Damn, I like the Sony Store in Calgary at Chinook Center. I've never bought anything in there (probably like everyone else, which is why it's closing), but I always enjoyed going in there and playing with their cameras.


----------



## kphoto99 (Jan 16, 2015)

c.d.embrey said:


> *It's not hard for me to envision a future with no local retail, except Big Box stores (Costco, Sam's Club) and Online Super Stores (like Amazon). A place without B&H and Adorama, because the camera companies sell direct to consumers online.*



Sam's Club was closed down in Canada in 2009


----------



## canon1dxman (Jan 16, 2015)

Sony closed several shops in the UK some years back and franchised others. A wise move.

Sony is incredibly strong in the pro video market so I expect them to continue, just realigning their business model.


----------



## Bennymiata (Jan 16, 2015)

Sony used to have a number of stores in Sydney 5 or 10 years ago, but they've all closed too.
They used to make some great products like the CD players that held 200 or 400 disks and could be programmed via your PC for parties or events.
All their stuff nowadays is very ho hum and often too expensive compared to their competition.

All companies wax and wane, it's the ones that bounce back that can survive.


----------



## leGreve (Jan 16, 2015)

Sony isn't going anywhere, they just finally realised that you can't run brand name stores... it's business smart to let the retailers handle the sales instead.

I'm even more amazed that Apple stores in fx. Denmark still exist. They hardly make any money, because Apple have certain standards to how the stores are equipped, but the store owners have to pay for this design themselves as well as the courses for the employees to be able to serve Apple.


----------



## Tugela (Jan 16, 2015)

dilbert said:


> Don Haines said:
> 
> 
> > Sony has already stopped making laptops....
> ...



Sony had stores long before Apple did.


----------



## Khnnielsen (Jan 16, 2015)

Sony well be around for a long time. As long as they keep having such strong position in the pro-video and broadcast market, then it can't be all doom and gloom. .


----------



## Jamesy (Jan 16, 2015)

c.d.embrey said:


> Don Haines said:
> 
> 
> > Sony has already stopped making laptops....
> ...



Target has been a lame duck in Canada since they arrive. They failed to properly understand the nature of our retail market here and subsequent course corrections unfortunately were too little too late.
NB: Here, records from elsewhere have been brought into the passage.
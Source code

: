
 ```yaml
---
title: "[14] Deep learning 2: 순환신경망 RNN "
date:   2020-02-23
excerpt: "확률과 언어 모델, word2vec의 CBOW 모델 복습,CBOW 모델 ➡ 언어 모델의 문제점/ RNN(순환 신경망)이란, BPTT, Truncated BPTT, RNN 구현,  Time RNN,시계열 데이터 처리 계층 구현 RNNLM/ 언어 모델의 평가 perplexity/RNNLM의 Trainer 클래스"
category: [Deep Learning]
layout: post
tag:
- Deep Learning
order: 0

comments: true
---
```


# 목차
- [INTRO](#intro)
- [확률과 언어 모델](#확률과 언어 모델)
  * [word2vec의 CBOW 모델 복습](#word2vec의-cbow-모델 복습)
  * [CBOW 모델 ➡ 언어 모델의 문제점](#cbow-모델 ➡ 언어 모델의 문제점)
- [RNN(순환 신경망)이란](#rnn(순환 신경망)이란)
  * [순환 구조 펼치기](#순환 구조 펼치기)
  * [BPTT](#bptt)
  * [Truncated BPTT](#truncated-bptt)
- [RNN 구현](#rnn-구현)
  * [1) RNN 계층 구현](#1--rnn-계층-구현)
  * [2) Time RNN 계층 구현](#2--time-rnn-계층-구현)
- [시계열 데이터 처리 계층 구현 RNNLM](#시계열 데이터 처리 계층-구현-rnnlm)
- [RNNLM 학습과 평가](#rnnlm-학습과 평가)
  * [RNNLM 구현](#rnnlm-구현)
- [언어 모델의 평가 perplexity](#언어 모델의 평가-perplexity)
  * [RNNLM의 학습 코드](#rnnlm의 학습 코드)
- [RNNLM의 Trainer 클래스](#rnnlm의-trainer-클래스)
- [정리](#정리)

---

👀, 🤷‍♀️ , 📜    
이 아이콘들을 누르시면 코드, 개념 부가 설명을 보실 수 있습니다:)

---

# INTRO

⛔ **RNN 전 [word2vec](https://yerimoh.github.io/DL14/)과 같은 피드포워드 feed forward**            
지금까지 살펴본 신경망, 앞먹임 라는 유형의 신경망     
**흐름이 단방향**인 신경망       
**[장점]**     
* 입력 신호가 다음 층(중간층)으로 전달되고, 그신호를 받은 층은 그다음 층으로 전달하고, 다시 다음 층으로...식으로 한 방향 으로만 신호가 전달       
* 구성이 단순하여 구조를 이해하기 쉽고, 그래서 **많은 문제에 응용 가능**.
I think bricks and mortar will become the exception rather than the norm (in many market segments) eventually. How many of us have gone to check out something at a B+M location only to pop on over to B+H or Adorama or Amazon and buy it from there? I have and I am sure most of you have too.


----------



## tcmatthews (Jan 16, 2015)

Jamesy said:


> c.d.embrey said:
> 
> 
> > Don Haines said:
> ...


And yet the opposite is also true. A few times I have found my self go to Amazon check a price then go to Adorama and B+H. After comparing price difference be tax and no tax check I would check availability at my local Best Buy. Some times it is the same as Amazon some times it is less. Given Amazon now collects state taxes there is no reason not to drive to Best Buy to pick it up after work. 

The big issue with Big Box stores selling electronics is the nature of electronics retail. In general most electronics are highly commoditized rapidly depreciating product. Especially true of consumer electronics. The margins are slim and you have to move product fast or soon your value will be higher average street price. Before the internet Big Box retailers could keep prices up longer(holding margins). Now the internet retailers will undercut them. With the internet you can sell to a wider group of customers. You have lower overhead so you can sustain lower margins. Becoming known as a retailer of out of date over priced electronics is a death sentence. I remember going to the Circuit City when it was going out of business. I needed a TV I found the TV I wanted it was marked down 75% it was still $150 more than Best Buy and $250 more than Frys electronics. 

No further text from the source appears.